Fallon’s past offers plenty of reasons for concern. He was never a good standup comedian. His primary talent at Saturday Night Live was sitting next to Tina Fey. Comedians who laugh at their own jokes are bad enough – Jimmy giggles at his own jokes. Constantly. And then there’s the hair. Jimmy actually cares about how his hair looks. By longstanding convention, late-night TV host hair exists to be mocked, not groomed.
Those of you who believe Fallon to be a swell choice to replace Conan O’Brien will want to avoid reading this interview in Newsweek. Ban Ki-moon gives a wittier Q&A. Would not Letterman or Conan or any comedian or even Jay Leno have knocked this thing out of the park? – been charming, self-deprecating, amusing? Whereas the zenith of Fallonian hijinx arrives in the form of a Weekend at Bernie’s joke. I guess we should be grateful he didn’t stoop to a Liberace jo-– alas, I stand corrected.
If I were a senior executive at NBC (which I’m pretty sure I’m not, because if I were then Manimal would be back on the air) I’d also be a little concerned about the passage in the interview where Fallon confesses to being unable to write comedy-type jokes for his humour-based standup routine. Can’t weld? You keep trying to weld but you fail time after time at welding? Congratulations – you’re hired as our new chief welder!
Literally the only funny moment in the entire interview comes when Jimmy takes seriously a question about whether he’ll be continuing his film “career.” Dude, rest easy – somehow we will as a society rally together and persevere despite the soul-wrenching absence of Taxi II.

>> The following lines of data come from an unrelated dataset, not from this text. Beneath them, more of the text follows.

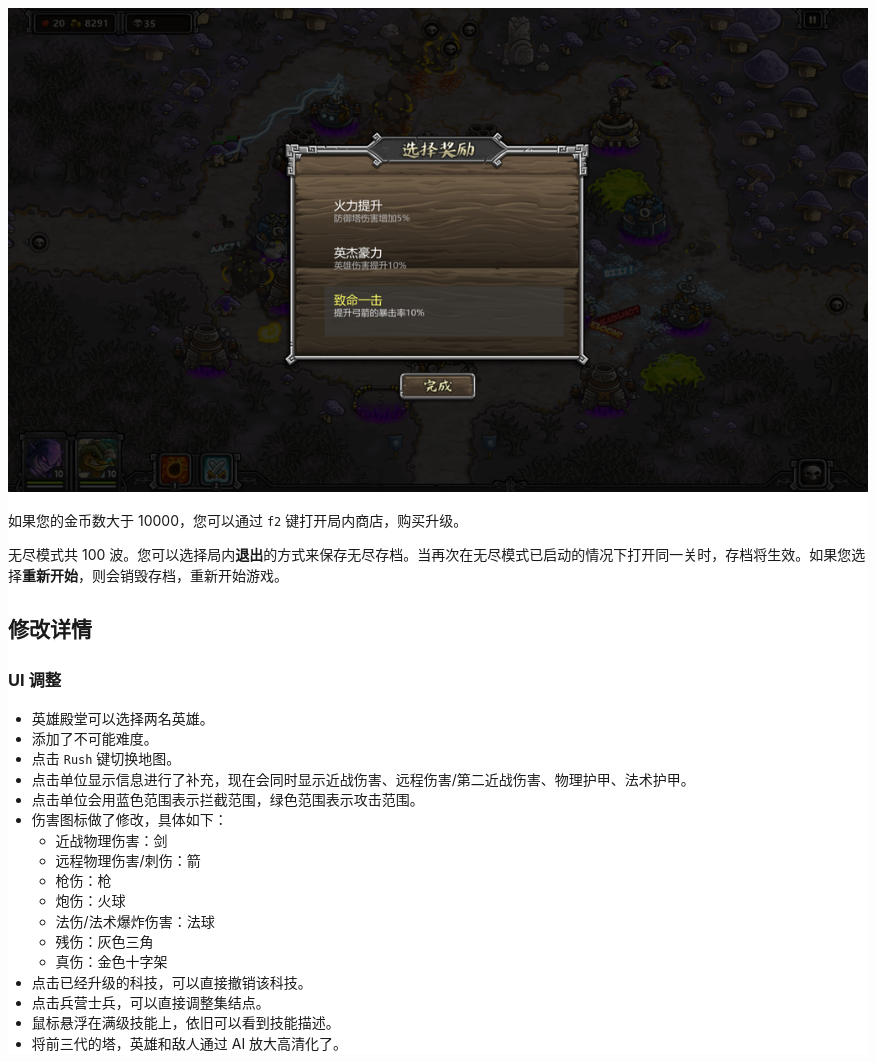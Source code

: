 ![alt text](mdPaste/kingdom_rush_dove/image-10.png)

如果您的金币数大于 10000，您可以通过 `f2` 键打开局内商店，购买升级。

无尽模式共 100 波。您可以选择局内**退出**的方式来保存无尽存档。当再次在无尽模式已启动的情况下打开同一关时，存档将生效。如果您选择**重新开始**，则会销毁存档，重新开始游戏。

## 修改详情

### UI 调整

* 英雄殿堂可以选择两名英雄。
* 添加了不可能难度。
* 点击 `Rush` 键切换地图。
* 点击单位显示信息进行了补充，现在会同时显示近战伤害、远程伤害/第二近战伤害、物理护甲、法术护甲。
* 点击单位会用蓝色范围表示拦截范围，绿色范围表示攻击范围。
* 伤害图标做了修改，具体如下：
    - 近战物理伤害：剑
    - 远程物理伤害/刺伤：箭
    - 枪伤：枪
    - 炮伤：火球
    - 法伤/法术爆炸伤害：法球
    - 残伤：灰色三角
    - 真伤：金色十字架
* 点击已经升级的科技，可以直接撤销该科技。
* 点击兵营士兵，可以直接调整集结点。
* 鼠标悬浮在满级技能上，依旧可以看到技能描述。
* 将前三代的塔，英雄和敌人通过 AI 放大高清化了。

Jimmy is not cutting. He’s not acerbic, not mainstream, not opinionated, not subversive — he’s not anything. He’s five and a half feet of bland. There is only so bad a late-night host can be these days, given the talent of the writers and the experience of the producers who will be at Fallon’s disposal. But I will still wager he doesn’t last nine months. His writers can help him be funny, but they can’t help him be interesting.